◆ **What to do**:
For the entries below, count the lines that contain the word "Display" and reply with that number only.

◆ **Supplied material**:
───

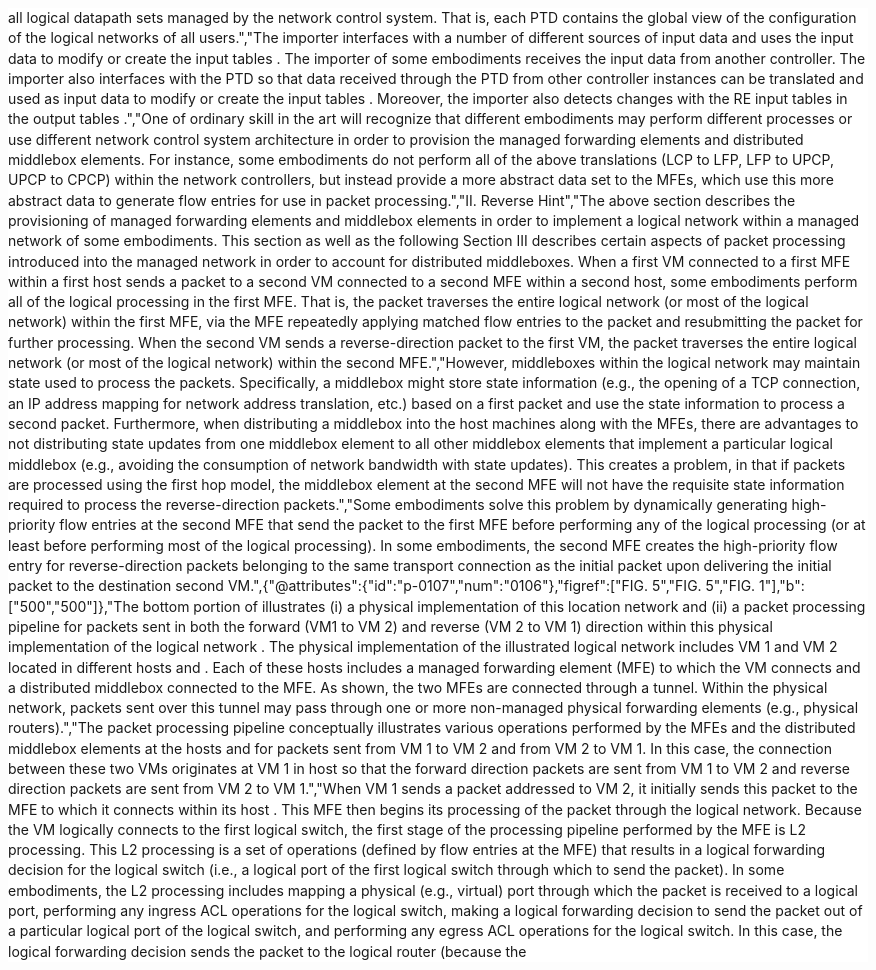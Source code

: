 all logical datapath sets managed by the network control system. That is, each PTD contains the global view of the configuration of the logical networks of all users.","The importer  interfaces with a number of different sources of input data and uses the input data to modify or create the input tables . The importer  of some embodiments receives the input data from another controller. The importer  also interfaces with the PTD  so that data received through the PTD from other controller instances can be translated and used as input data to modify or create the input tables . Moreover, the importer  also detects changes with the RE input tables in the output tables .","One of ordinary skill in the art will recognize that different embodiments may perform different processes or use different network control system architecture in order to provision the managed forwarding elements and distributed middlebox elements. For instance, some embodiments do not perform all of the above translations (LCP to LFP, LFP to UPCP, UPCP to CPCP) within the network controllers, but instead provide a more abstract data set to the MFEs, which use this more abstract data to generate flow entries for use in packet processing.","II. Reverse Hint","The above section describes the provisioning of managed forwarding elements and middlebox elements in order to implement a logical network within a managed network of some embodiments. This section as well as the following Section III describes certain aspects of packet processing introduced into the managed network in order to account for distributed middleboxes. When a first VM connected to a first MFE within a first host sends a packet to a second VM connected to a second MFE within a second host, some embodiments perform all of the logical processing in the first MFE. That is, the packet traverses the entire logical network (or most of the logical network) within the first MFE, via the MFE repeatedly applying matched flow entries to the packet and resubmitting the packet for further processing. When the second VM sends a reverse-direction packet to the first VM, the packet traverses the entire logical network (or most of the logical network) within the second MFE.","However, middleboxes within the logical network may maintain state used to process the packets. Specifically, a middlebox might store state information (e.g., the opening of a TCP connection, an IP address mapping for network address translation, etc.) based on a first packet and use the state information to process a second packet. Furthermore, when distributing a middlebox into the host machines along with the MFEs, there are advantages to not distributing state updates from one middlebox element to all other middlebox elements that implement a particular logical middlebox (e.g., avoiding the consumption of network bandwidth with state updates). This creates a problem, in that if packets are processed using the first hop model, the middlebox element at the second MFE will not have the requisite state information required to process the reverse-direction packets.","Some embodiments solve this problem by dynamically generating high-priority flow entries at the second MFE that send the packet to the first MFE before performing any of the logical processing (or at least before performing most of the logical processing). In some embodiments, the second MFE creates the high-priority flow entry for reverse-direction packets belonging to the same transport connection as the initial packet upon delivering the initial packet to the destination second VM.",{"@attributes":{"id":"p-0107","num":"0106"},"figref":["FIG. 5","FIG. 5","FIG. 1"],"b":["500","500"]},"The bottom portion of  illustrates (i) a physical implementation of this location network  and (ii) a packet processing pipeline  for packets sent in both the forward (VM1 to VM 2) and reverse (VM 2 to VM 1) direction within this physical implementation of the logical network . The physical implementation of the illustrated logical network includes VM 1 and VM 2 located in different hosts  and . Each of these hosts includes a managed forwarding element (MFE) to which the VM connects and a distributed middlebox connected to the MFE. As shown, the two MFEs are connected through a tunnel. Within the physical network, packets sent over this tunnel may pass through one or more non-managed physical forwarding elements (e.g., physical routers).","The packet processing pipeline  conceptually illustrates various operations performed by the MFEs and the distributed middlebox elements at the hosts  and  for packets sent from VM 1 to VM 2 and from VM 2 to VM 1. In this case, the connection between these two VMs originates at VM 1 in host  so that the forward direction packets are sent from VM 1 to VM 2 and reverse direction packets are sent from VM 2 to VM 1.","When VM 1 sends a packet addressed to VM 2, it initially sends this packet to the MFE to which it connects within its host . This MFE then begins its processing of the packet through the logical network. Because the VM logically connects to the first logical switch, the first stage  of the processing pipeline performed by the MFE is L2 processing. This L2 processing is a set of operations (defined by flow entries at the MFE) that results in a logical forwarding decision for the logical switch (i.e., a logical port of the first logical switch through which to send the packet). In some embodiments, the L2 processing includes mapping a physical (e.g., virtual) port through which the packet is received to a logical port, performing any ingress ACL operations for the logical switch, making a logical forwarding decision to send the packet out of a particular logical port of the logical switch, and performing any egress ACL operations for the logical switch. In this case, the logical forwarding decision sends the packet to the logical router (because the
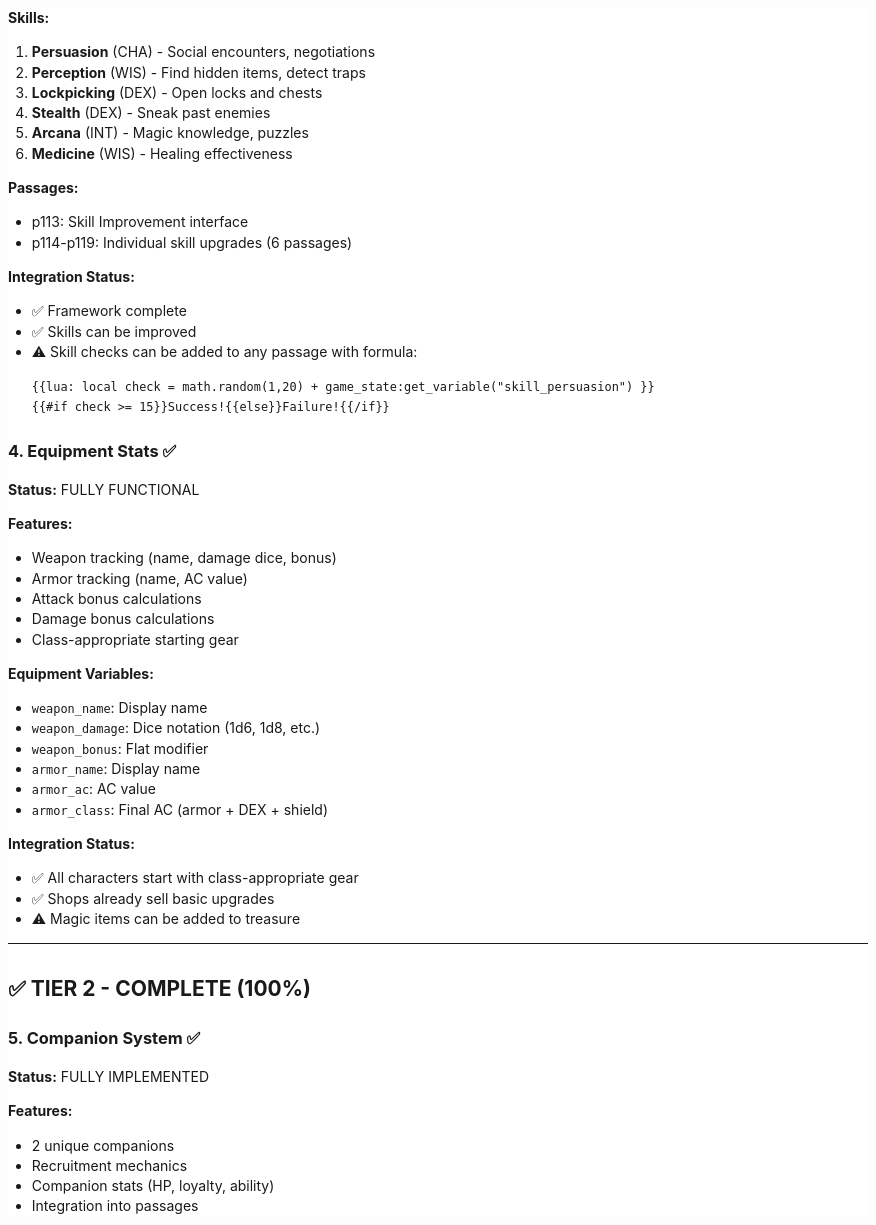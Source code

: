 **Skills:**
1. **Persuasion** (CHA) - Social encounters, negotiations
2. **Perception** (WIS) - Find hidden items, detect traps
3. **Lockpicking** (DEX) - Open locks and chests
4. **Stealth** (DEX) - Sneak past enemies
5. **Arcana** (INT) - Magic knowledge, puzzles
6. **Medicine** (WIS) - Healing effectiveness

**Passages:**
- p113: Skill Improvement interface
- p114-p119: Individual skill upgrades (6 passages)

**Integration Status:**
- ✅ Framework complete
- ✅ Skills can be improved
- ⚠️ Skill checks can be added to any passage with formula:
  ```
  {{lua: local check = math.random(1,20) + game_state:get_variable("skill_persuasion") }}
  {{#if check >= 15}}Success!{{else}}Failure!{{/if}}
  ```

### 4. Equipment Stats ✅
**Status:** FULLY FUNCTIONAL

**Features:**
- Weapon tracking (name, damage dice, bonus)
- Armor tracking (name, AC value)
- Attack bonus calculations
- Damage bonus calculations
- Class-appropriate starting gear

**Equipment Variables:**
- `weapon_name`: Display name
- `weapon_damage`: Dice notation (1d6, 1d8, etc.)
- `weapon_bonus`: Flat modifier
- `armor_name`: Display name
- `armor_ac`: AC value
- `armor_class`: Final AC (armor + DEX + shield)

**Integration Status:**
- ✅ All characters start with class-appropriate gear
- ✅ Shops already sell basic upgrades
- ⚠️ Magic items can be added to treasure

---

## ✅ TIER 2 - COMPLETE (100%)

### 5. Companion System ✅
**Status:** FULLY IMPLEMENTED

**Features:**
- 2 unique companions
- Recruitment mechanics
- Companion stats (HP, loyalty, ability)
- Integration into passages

───

◆ **Response to the task**:
2